How to figure out an EC2 instance that became unresponsive three times in a day

amazon ec2

My EC2 instance (t2.small) stopped accepting connections on SSH or its other service, but the EC2 control panel said the automatic status checks had not failed, even after several hours. I could not reboot it using the control panel, but I could stop it and start it again. It became unresponsive twice more that day.

After that, I configured cgroups to limit the CPU and memory usage of a mildly resource-hogging process, but that doesn't seem like the right answer. That shouldn't have brought the machine to a halt. (It has no swap, but the OOM killer should have simply killed a process if the instance was out of memory.) "Get System Log" and "Get Instance Screenshot" showed nothing suspicious. The server is running some fairly trusted software, like postfix and gitolite, plus an in-development server which was running as a user. When I look at the CPU usage graph, it shows 2.5% during that time, with occasional spikes to around 6%.
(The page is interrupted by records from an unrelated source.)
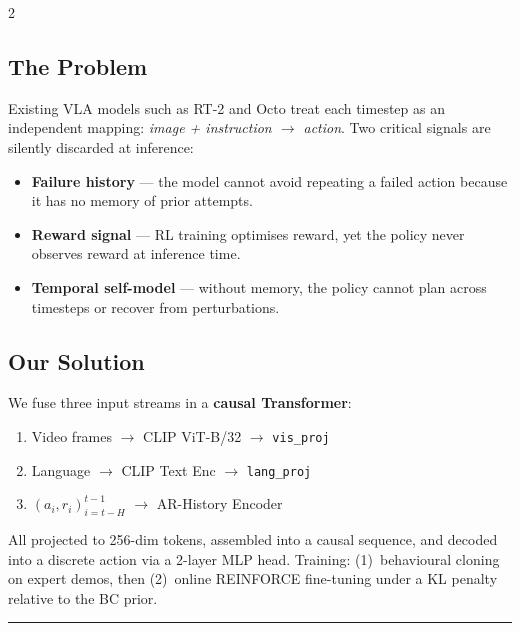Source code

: \documentclass[11pt, a4paper]{article}
\begin{document}
\begin{multicols}{2}
\setlength{\parskip}{1pt}

\subsection*{The Problem}
Existing VLA models such as RT-2 and Octo treat each timestep as an
independent mapping: \emph{image + instruction $\to$ action}.
Two critical signals are silently discarded at inference:
\begin{itemize}[leftmargin=1.1em, itemsep=0pt, topsep=1pt]
  \item \textbf{Failure history} --- the model cannot avoid repeating
        a failed action because it has no memory of prior attempts.
  \item \textbf{Reward signal} --- RL training optimises reward, yet the
        policy never observes reward at inference time.
  \item \textbf{Temporal self-model} --- without memory, the policy
        cannot plan across timesteps or recover from perturbations.
\end{itemize}

\columnbreak

\subsection*{Our Solution}
We fuse three input streams in a \textbf{causal Transformer}:
\begin{enumerate}[leftmargin=1.3em, itemsep=0pt, topsep=1pt]
  \item Video frames $\to$ CLIP ViT-B/32 $\to$ \texttt{vis\_proj}
  \item Language $\to$ CLIP Text Enc $\to$ \texttt{lang\_proj}
  \item $(a_i, r_i)_{i=t-H}^{t-1}$ $\to$ AR-History Encoder
\end{enumerate}
All projected to 256-dim tokens, assembled into a causal sequence, and
decoded into a discrete action via a 2-layer MLP head.
Training: (1)~behavioural cloning on expert demos, then (2)~online
REINFORCE fine-tuning under a KL penalty relative to the BC prior.
\end{multicols}

\vspace{2pt}
{\color{DimGray}\rule{\linewidth}{0.3pt}}
\vspace{2pt}
\end{document}
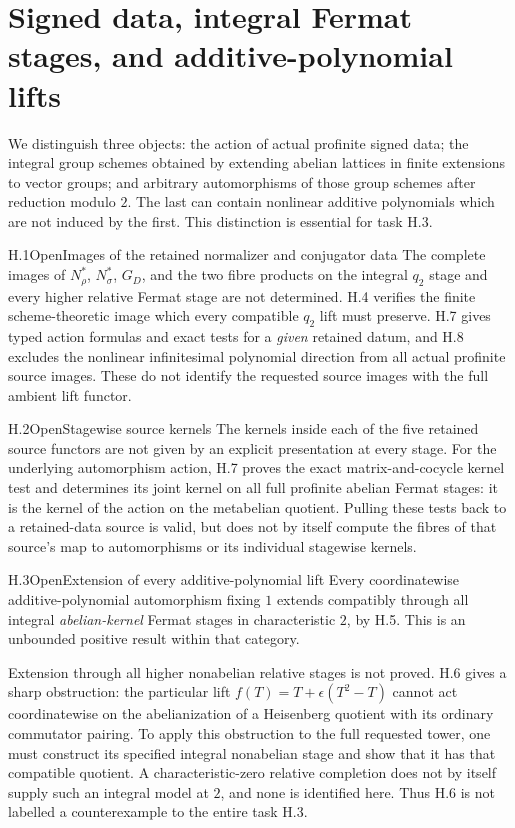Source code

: \section{Signed data, integral Fermat stages, and additive-polynomial lifts}

We distinguish three objects: the action of actual profinite signed
data; the integral group schemes obtained by extending abelian
lattices in finite extensions to vector groups; and arbitrary
automorphisms of those group schemes after reduction modulo $2$.
The last can contain nonlinear additive polynomials which are not
induced by the first. This distinction is essential for task H.3.

\begin{statement}{H.1}{Open}{Images of the retained normalizer and conjugator data}
The complete images of $N_\rho^*$, $N_\sigma^*$, $G_D$, and the
two fibre products on the integral $q_2$ stage and every higher
relative Fermat stage are not determined. H.4 verifies the finite
scheme-theoretic image which every compatible $q_2$ lift must
preserve. H.7 gives typed action formulas and exact tests for a
\emph{given} retained datum, and H.8 excludes the nonlinear
infinitesimal polynomial direction from all actual profinite source
images. These do not identify the requested source images with the
full ambient lift functor.
\end{statement}

\begin{statement}{H.2}{Open}{Stagewise source kernels}
The kernels inside each of the five retained source functors are not
given by an explicit presentation at every stage. For the underlying
automorphism action, H.7 proves the exact matrix-and-cocycle kernel
test and determines its joint kernel on all full profinite abelian
Fermat stages: it is the kernel of the action on the metabelian
quotient. Pulling these tests back to a retained-data source is
valid, but does not by itself compute the fibres of that source's
map to automorphisms or its individual stagewise kernels.
\end{statement}

\begin{statement}{H.3}{Open}{Extension of every additive-polynomial lift}
Every coordinatewise additive-polynomial automorphism fixing $1$
extends compatibly through all integral \emph{abelian-kernel}
Fermat stages in characteristic $2$, by H.5. This is an unbounded
positive result within that category.

Extension through all higher nonabelian relative stages is not
proved. H.6 gives a sharp obstruction: the particular lift
$f(T)=T+\epsilon(T^2-T)$ cannot act coordinatewise on the
abelianization of a Heisenberg quotient with its ordinary
commutator pairing. To apply this obstruction to the full requested
tower, one must construct its specified integral nonabelian stage
and show that it has that compatible quotient. A characteristic-zero
relative completion does not by itself supply such an integral
model at $2$, and none is identified here. Thus H.6 is not labelled
a counterexample to the entire task H.3.
\end{statement}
What can I do to figure this out and prevent it from happening again? All I can think is that it was a hardware issue, but I thought that would have been very unlikely.

Best Answer

I ran into a similar issue and eventually found a solution in looking at the CPU credit usage of my t series instance. By default t series instances run on CPU credits, and once they are exhausted the instance becomes unresponsive until more credits are awarded.

For me, unresponsive meant: unable to access any services and websites provided by the instance, including unresponsive to ssh connection attempts. Attempts to reboot the instance failed to revive it, and only stopping the instance and starting it again would recover it.

I don’t know the semantics of the CPU credit system regarding power off/on events, but I assume that a power cycle must itself come with a credit award.

The solution for preventing a t2 or t3 instance from becoming unavailable in this way is one of:

  • enable t2 unlimited (or t3 unlimited), possibly for an extra cost
  • upgrade to a fixed allocation instance (m series), in my case this would have doubled the cost of the VM as the upgrade path was from a t2.medium ($0.045/hr) to an m5d.large ($0.113/hr).
  • re-deploy to a new t series instance, which comes with a new allocation of credits. Cost is subtle here, booting a fresh VM comes with some cost but I don’t know what it is.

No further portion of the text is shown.